__Exercise prompt__. Copy every line below where the string "there" is found.

Information supplied Block Start

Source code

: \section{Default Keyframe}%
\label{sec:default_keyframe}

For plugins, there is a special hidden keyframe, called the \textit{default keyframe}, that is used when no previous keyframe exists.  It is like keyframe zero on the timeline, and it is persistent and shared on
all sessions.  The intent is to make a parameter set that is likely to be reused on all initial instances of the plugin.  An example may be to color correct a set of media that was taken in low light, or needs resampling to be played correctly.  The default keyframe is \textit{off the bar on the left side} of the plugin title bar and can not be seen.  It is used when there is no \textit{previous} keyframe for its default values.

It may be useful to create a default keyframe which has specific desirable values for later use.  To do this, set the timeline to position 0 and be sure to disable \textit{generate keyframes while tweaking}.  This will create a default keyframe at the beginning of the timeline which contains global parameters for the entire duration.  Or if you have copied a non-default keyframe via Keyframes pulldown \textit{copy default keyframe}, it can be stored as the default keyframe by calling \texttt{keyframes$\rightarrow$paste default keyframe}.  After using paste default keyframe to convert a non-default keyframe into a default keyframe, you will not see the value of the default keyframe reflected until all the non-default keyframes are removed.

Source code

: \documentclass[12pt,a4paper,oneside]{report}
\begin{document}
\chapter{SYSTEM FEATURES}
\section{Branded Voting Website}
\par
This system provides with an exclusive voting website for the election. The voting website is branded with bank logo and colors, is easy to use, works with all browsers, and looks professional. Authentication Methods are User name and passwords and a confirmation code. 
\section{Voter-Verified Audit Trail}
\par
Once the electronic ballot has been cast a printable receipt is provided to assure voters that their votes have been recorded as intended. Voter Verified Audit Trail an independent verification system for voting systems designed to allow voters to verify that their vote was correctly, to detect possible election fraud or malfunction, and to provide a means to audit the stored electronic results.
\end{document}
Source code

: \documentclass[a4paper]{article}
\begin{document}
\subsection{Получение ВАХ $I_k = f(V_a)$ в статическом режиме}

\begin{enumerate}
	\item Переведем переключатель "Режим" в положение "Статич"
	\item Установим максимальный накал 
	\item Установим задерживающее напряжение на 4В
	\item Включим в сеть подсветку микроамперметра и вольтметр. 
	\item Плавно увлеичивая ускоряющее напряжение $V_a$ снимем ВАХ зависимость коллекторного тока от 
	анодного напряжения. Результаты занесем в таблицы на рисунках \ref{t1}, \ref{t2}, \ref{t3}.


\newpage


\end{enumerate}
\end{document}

Information supplied Block End
Information supplied Block Start

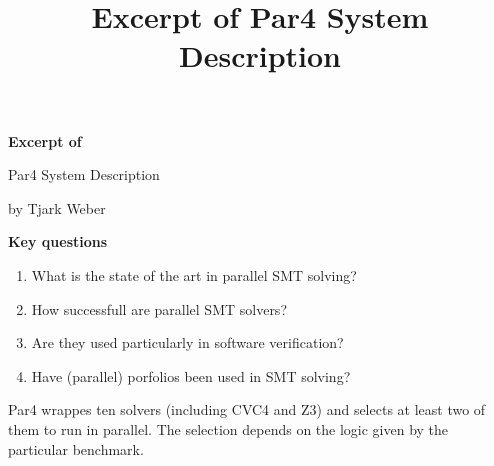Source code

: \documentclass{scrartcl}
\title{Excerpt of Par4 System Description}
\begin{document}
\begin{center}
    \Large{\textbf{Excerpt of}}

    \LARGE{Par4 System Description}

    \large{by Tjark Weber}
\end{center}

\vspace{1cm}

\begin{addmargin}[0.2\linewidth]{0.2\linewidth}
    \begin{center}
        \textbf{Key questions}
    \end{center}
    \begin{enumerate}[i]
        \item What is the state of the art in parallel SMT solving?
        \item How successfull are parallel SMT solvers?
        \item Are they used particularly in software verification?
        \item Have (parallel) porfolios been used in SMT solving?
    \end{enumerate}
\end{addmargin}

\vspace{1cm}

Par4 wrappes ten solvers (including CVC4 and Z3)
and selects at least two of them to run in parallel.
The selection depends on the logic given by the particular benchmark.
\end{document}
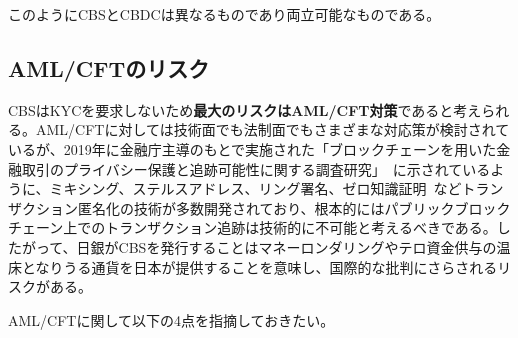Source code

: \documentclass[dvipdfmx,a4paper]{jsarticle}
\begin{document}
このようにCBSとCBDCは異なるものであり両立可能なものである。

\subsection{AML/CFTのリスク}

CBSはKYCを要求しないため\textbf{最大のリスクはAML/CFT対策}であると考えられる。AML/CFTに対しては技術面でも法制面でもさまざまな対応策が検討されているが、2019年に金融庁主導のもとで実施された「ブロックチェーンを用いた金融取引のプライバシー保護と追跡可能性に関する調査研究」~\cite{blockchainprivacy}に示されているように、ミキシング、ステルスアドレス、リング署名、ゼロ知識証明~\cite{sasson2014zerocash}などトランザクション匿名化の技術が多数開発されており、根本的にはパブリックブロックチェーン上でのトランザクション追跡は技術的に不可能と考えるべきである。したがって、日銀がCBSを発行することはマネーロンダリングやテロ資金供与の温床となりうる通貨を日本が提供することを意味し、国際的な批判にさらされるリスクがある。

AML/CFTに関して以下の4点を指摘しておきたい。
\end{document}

Information supplied Block End

__Task result__.
For plugins, there is a special hidden keyframe, called the \textit{default keyframe}, that is used when no previous keyframe exists.  It is like keyframe zero on the timeline, and it is persistent and shared on
all sessions.  The intent is to make a parameter set that is likely to be reused on all initial instances of the plugin.  An example may be to color correct a set of media that was taken in low light, or needs resampling to be played correctly.  The default keyframe is \textit{off the bar on the left side} of the plugin title bar and can not be seen.  It is used when there is no \textit{previous} keyframe for its default values.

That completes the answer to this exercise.